9. Shaq Gets His Degree
            If getting his degree gets him one step closer to leaving the TV set with Charles Barkley, I’m all for Shaq earning the title of “Doctor”.

8. Thunder Sweep Mavericks
            It’s not often you get to see two rosters on totally different long term tracks face off in a playoff series. Dallas essentially punted 2012, clearing enough cap space to make a run at both Dwight Howard and Deron Williams in the off-season. Unfortunately for them, Howard elected to remain under contract for one more season, and now Dallas might not be attractive enough (only Dirk Nowitzki and Jason Kidd are under contract for next season) to warrant Deron Williams giving up more money to bolt Brooklyn. Oklahoma City on the other hand, looks like an emerging super power. When James Harden plays the way he did in Game 4 against the Mavericks, the Thunder are unstoppable.

7. Kings Sweep Blues
            I may be in the minority (the television ratings for the Western Conference Finals will prove that), but it’s pretty cool to have the Kings back as a competitive hockey club. Not since Little Wayne was in town has Los Angeles been relevant.

6. Albert Pujols Finally Hits a Home Run
            Mike Scioscia should’ve given Pujols a day off on April 10th instead of May 5th.
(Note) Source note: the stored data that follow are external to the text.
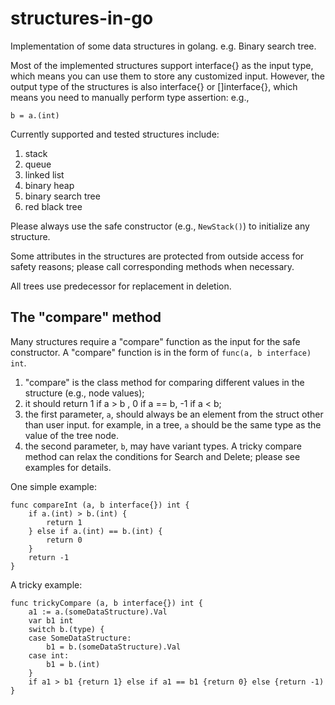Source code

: # structures-in-go
 Implementation of some data structures in golang. e.g. Binary search tree.

 Most of the implemented structures support interface{} as the input type,
which means you can use them to store any customized input. However, 
the output type of the structures is also interface{} or []interface{}, 
 which means you need to manually perform type assertion: e.g.,
    
    b = a.(int)

Currently supported and tested structures include:
1. stack
2. queue
3. linked list
4. binary heap
5. binary search tree
6. red black tree


Please always use the safe constructor (e.g., `NewStack()`) to initialize any structure.

Some attributes in the structures are protected from outside access for safety reasons; 
please call corresponding methods when necessary.

All trees use predecessor for replacement in deletion.

## The "compare" method 
Many structures require a "compare" function as the input for the safe constructor. 
A "compare" function is in the form of `func(a, b interface) int`.
1. "compare" is the class method for comparing different values in the structure (e.g., node values);
2. it should return 1 if a > b , 0 if a == b, -1 if a < b;
3. the first parameter, `a`, should always be an element from the struct other than user input. 
for example, in a tree, `a` should be the same type as the value of the tree node.
4. the second parameter, `b`, may have variant types. A tricky compare method can 
relax the conditions for Search and Delete; please see examples for details. 

One simple example:

    func compareInt (a, b interface{}) int {
        if a.(int) > b.(int) {
            return 1
        } else if a.(int) == b.(int) {
            return 0
        }
        return -1
    }

A tricky example:

    func trickyCompare (a, b interface{}) int {
        a1 := a.(someDataStructure).Val
        var b1 int
        switch b.(type) {
        case SomeDataStructure:
            b1 = b.(someDataStructure).Val
        case int:
            b1 = b.(int)
        }
        if a1 > b1 {return 1} else if a1 == b1 {return 0} else {return -1)
    }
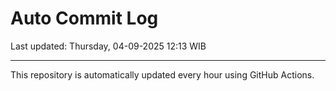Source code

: # Auto Commit Log

Last updated: Thursday, 04-09-2025 12:13 WIB

---

This repository is automatically updated every hour using GitHub Actions.
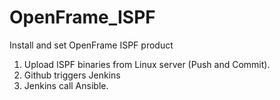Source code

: # OpenFrame_ISPF
Install and set OpenFrame ISPF product 
1. Upload ISPF binaries from Linux server (Push and Commit).
2. Github triggers Jenkins
3. Jenkins call Ansible.
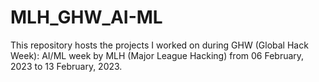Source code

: # MLH_GHW_AI-ML
This repository hosts the projects I worked on during GHW (Global Hack Week): AI/ML week by MLH (Major League Hacking) from 06 February, 2023 to 13 February, 2023.
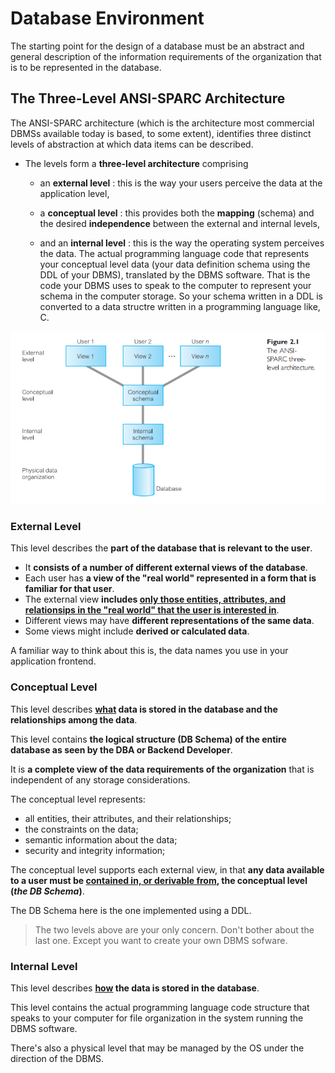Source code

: # Database Environment
The starting point for the design of a database must be an abstract and general description of the information requirements of the organization that is to be represented in the database.

## The Three-Level ANSI-SPARC Architecture
The ANSI-SPARC architecture (which is the architecture most commercial DBMSs available today is based, to some extent), identifies three distinct levels of abstraction at which data items can be described.
- The levels form a **three-level architecture** comprising 
  - an **external level** : this is the way your users perceive the data at the application level,
  - a **conceptual level** : this provides both the **mapping** (schema) and the desired **independence** between the external and internal levels,

  - and an **internal level** : this is the way the operating system perceives the data. The actual programming language code that represents your conceptual level data (your data definition schema using the DDL of your DBMS), translated by the DBMS software. That is the code your DBMS uses to speak to the computer to represent your schema in the computer storage. So your schema written in a DDL is converted to a data structre written in a programming language like, C.

![Three level DB Architecture](./imgs/three-level-db-architecture.png)

### External Level
This level describes the **part of the database that is relevant to the user**.
- It **consists of a number of different external views of the database**. 
- Each user has **a view of the "real world" represented in a form that is familiar for that user**.
- The external view **includes <u>only those entities, attributes, and relationsips in the "real world" that the user is interested in</u>**.
- Different views may have **different representations of the same data**. 
- Some views might include **derived or calculated data**.

A familiar way to think about this is, the data names you use in your application frontend.

### Conceptual Level
This level describes **<u>what</u> data is stored in the database and the relationships among the data**.

This level contains **the logical structure (DB Schema) of the entire database as seen by the DBA or Backend Developer**.

It is **a complete view of the data requirements of the organization** that is independent of any storage considerations.

The conceptual level represents:
- all entities, their attributes, and their relationships;
- the constraints on the data;
- semantic information about the data;
- security and integrity information;

The conceptual level supports each external view, in that **any data available to a user must be <u>contained in, or derivable from</u>, the conceptual level (_the DB Schema_)**.

The DB Schema here is the one implemented using a DDL.

> The two levels above are your only concern. Don't bother about the last one. Except you want to create your own DBMS sofware.

### Internal Level
This level describes **<u>how</u> the data is stored in the database**.

This level contains the actual programming language code structure that speaks to your computer for file organization in the system running the DBMS software.

There's also a physical level that may be managed by the OS under the direction of the DBMS.


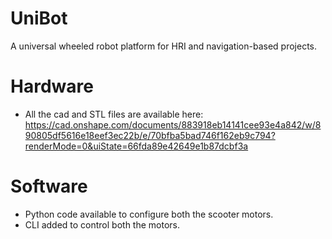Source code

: # UniBot
A universal wheeled robot platform for HRI and navigation-based projects. 


# Hardware
* All the cad and STL files are available here: https://cad.onshape.com/documents/883918eb14141cee93e4a842/w/890805df5616e18eef3ec22b/e/70bfba5bad746f162eb9c794?renderMode=0&uiState=66fda89e42649e1b87dcbf3a

# Software
* Python code available to configure both the scooter motors.
* CLI added to control both the motors.

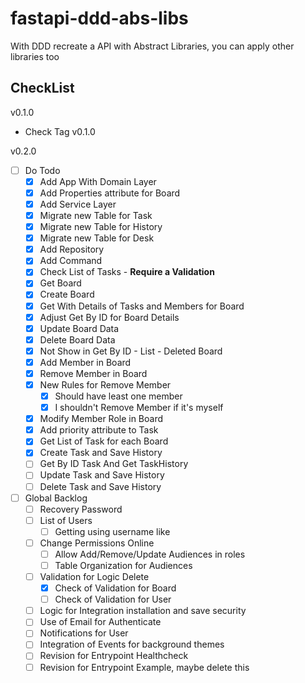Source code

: # fastapi-ddd-abs-libs

With DDD recreate a API with Abstract Libraries, you can apply other libraries too

## CheckList

v0.1.0

- Check Tag v0.1.0

v0.2.0

- [ ] Do Todo
    - [X] Add App With Domain Layer
    - [X] Add Properties attribute for Board
    - [X] Add Service Layer
    - [X] Migrate new Table for Task
    - [X] Migrate new Table for History
    - [X] Migrate new Table for Desk
    - [X] Add Repository
    - [X] Add Command
    - [X] Check List of Tasks - **Require a Validation**
    - [X] Get Board
    - [X] Create Board
    - [X] Get With Details of Tasks and Members for Board
    - [X] Adjust Get By ID for Board Details
    - [X] Update Board Data
    - [X] Delete Board Data
    - [X] Not Show in Get By ID - List - Deleted Board
    - [X] Add Member in Board
    - [X] Remove Member in Board
    - [X] New Rules for Remove Member
        - [X] Should have least one member
        - [X] I shouldn't Remove Member if it's myself
    - [X] Modify Member Role in Board
    - [X] Add priority attribute to Task
    - [X] Get List of Task for each Board
    - [X] Create Task and Save History
    - [ ] Get By ID Task And Get TaskHistory
    - [ ] Update Task and Save History
    - [ ] Delete Task and Save History
- [ ] Global Backlog
    - [ ] Recovery Password
    - [ ] List of Users
        - [ ] Getting using username like
    - [ ] Change Permissions Online
        - [ ] Allow Add/Remove/Update Audiences in roles
        - [ ] Table Organization for Audiences
    - [ ] Validation for Logic Delete
        - [X] Check of Validation for Board
        - [ ] Check of Validation for User
    - [ ] Logic for Integration installation and save security
    - [ ] Use of Email for Authenticate
    - [ ] Notifications for User
    - [ ] Integration of Events for background themes
    - [ ] Revision for Entrypoint Healthcheck
    - [ ] Revision for Entrypoint Example, maybe delete this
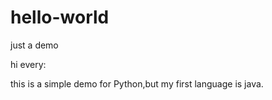 # hello-world
just a demo

hi every:

this is a simple demo for Python,but my first language is java.
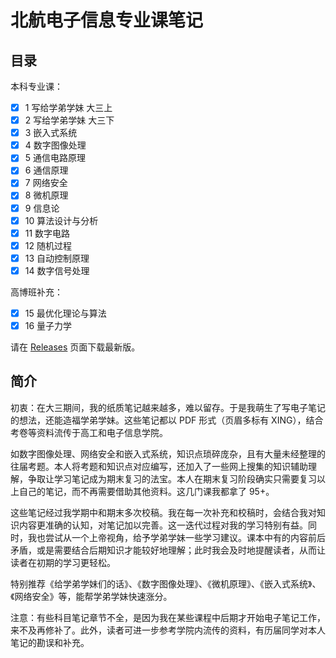 # 北航电子信息专业课笔记

## 目录

本科专业课：

- [x] 1 写给学弟学妹 大三上
- [x] 2 写给学弟学妹 大三下
- [x] 3 嵌入式系统
- [x] 4 数字图像处理
- [x] 5 通信电路原理
- [x] 6 通信原理
- [x] 7 网络安全
- [x] 8 微机原理
- [x] 9 信息论
- [x] 10 算法设计与分析
- [x] 11 数字电路
- [x] 12 随机过程
- [x] 13 自动控制原理
- [x] 14 数字信号处理

高博班补充：

- [x] 15 最优化理论与算法
- [x] 16 量子力学

请在 [Releases](https://github.com/RyanXingQL/Blog/releases) 页面下载最新版。

## 简介

初衷：在大三期间，我的纸质笔记越来越多，难以留存。于是我萌生了写电子笔记的想法，还能造福学弟学妹。这些笔记都以 PDF 形式（页眉多标有 XING），结合考卷等资料流传于高工和电子信息学院。

如数字图像处理、网络安全和嵌入式系统，知识点琐碎庞杂，且有大量未经整理的往届考题。本人将考题和知识点对应编写，还加入了一些网上搜集的知识辅助理解，争取让学习笔记成为期末复习的法宝。本人在期末复习阶段确实只需要复习以上自己的笔记，而不再需要借助其他资料。这几门课我都拿了 95+。

这些笔记经过我学期中和期末多次校稿。我在每一次补充和校稿时，会结合我对知识内容更准确的认知，对笔记加以完善。这一迭代过程对我的学习特别有益。同时，我也尝试从一个上帝视角，给予学弟学妹一些学习建议。课本中有的内容前后矛盾，或是需要结合后期知识才能较好地理解；此时我会及时地提醒读者，从而让读者在初期的学习更轻松。

特别推荐《给学弟学妹们的话》、《数字图像处理》、《微机原理》、《嵌入式系统》、《网络安全》等，能帮学弟学妹快速涨分。

注意：有些科目笔记章节不全，是因为我在某些课程中后期才开始电子笔记工作，来不及再修补了。此外，读者可进一步参考学院内流传的资料，有历届同学对本人笔记的勘误和补充。
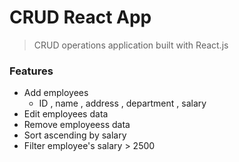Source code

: # CRUD React App
> CRUD operations application built with React.js

### Features
- Add employees
   - ID , name , address , department , salary
- Edit employees data
- Remove employeess data
- Sort ascending by salary
- Filter employee's salary > 2500
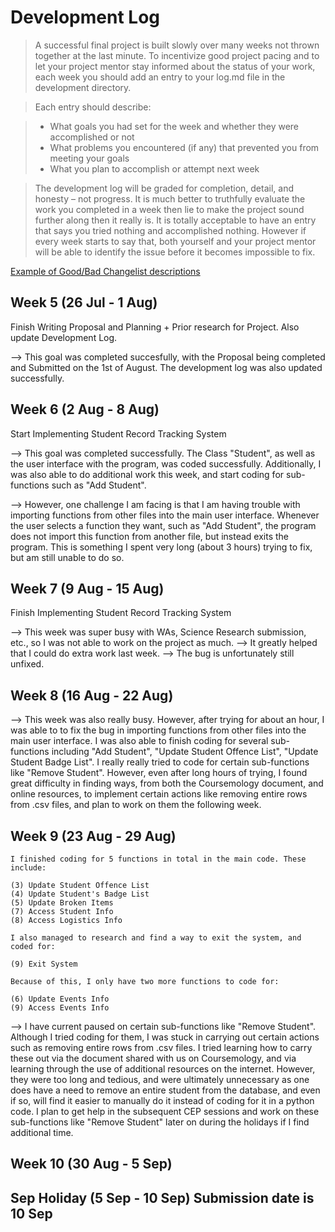 # Development Log
> A successful final project is built slowly over many weeks not thrown together at the last minute. To incentivize good project pacing and to let your project mentor stay informed about the status of your work, each week you should add an entry to your log.md file in the development directory.

> Each entry should describe:

> - What goals you had set for the week and whether they were accomplished or not
> - What problems you encountered (if any) that prevented you from meeting your goals
> - What you plan to accomplish or attempt next week

> The development log will be graded for completion, detail, and honesty – not progress. It is much better to truthfully evaluate the work you completed in a week then lie to make the project sound further along then it really is. It is totally acceptable to have an entry that says you tried nothing and accomplished nothing. However if every week starts to say that, both yourself and your project mentor will be able to identify the issue before it becomes impossible to fix.

[Example of Good/Bad Changelist descriptions](https://google.github.io/eng-practices/review/developer/cl-descriptions.html)

## Week 5 (26 Jul - 1 Aug)

Finish Writing Proposal and Planning + Prior research for Project. Also update Development Log. 

--> This goal was completed succesfully, with the Proposal being completed and Submitted on the 1st of August. The development log was also updated successfully. 

## Week 6 (2 Aug - 8 Aug)

Start Implementing Student Record Tracking System

--> This goal was completed successfully. The Class "Student", as well as the user interface with the program, was coded successfully. Additionally, I was also able to do additional work this week, and start coding for sub-functions such as "Add Student". 

--> However, one challenge I am facing is that I am having trouble with importing functions from other files into the main user interface. Whenever the user selects a function they want, such as "Add Student", the program does not import this function from another file, but instead exits the program. This is something I spent very long (about 3 hours) trying to fix, but am still unable to do so. 

## Week 7 (9 Aug - 15 Aug)

Finish Implementing Student Record Tracking System

--> This week was super busy with WAs, Science Research submission, etc., so I was not able to work on the project as much. 
--> It greatly helped that I could do extra work last week.
--> The bug is unfortunately still unfixed. 

## Week 8 (16 Aug - 22 Aug)

--> This week was also really busy. However, after trying for about an hour, I was able to to fix the bug in importing functions from other files into the main user interface. I was also able to finish coding for several sub-functions including "Add Student", "Update Student Offence List", "Update Student Badge List". I really really tried to code for certain sub-functions like "Remove Student". However, even after long hours of trying, I found great difficulty in finding ways, from both the Coursemology document, and online resources, to implement certain actions like removing entire rows from .csv files, and plan to work on them the following week. 

## Week 9 (23 Aug - 29 Aug)

    I finished coding for 5 functions in total in the main code. These include:

    (3) Update Student Offence List
    (4) Update Student's Badge List
    (5) Update Broken Items
    (7) Access Student Info
    (8) Access Logistics Info
    
    I also managed to research and find a way to exit the system, and coded for:
    
    (9) Exit System
    
    Because of this, I only have two more functions to code for:
    
    (6) Update Events Info
    (9) Access Events Info

--> I have current paused on certain sub-functions like "Remove Student". Although I tried coding for them, I was stuck in carrying out certain actions such as removing entire rows from .csv files. I tried learning how to carry these out via the document shared with us on Coursemology, and via learning through the use of additional resources on the internet. However, they were too long and tedious, and were ultimately unnecessary as one does have a need to remove an entire student from the database, and even if so, will find it easier to manually do it instead of coding for it in a python code. I plan to get help in the subsequent CEP sessions and work on these sub-functions like "Remove Student" later on during the holidays if I find additional time.

## Week 10 (30 Aug - 5 Sep)

## Sep Holiday (5 Sep - 10 Sep) **Submission date is 10 Sep**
5. Capitals Even Series With Rangers
            Has there been a quicker change of identity by a NHL team than what the Capitals have pulled off the past year? They’ve gone from being a high scoring, up-and down attack to a style that isn’t far off of the dreaded trap used by the New Jersey Devils in the 1990s. What they’ve done so far against the top two seeds in the East is remarkable.

4. Knicks Finally Win a Playoff Game
            You have to give Amar’e Stoudemire some credit. After doing something incredibly dumb (punching a glass fire extinguisher case qualifies as “incredibly dumb” in my book), it would’ve been easy for him to disappear while his team was swept out of the playoffs by a superior Heat squad. Stoudemire went the other way, playing with heavy padding on his left hand and giving the Knicks a huge lift in the first quarter. Miami is probably going to slaughter the Knicks Wednesday night, but this win at least gives New York fans some hope that a Carmelo-Stoudemire pairing can be successful.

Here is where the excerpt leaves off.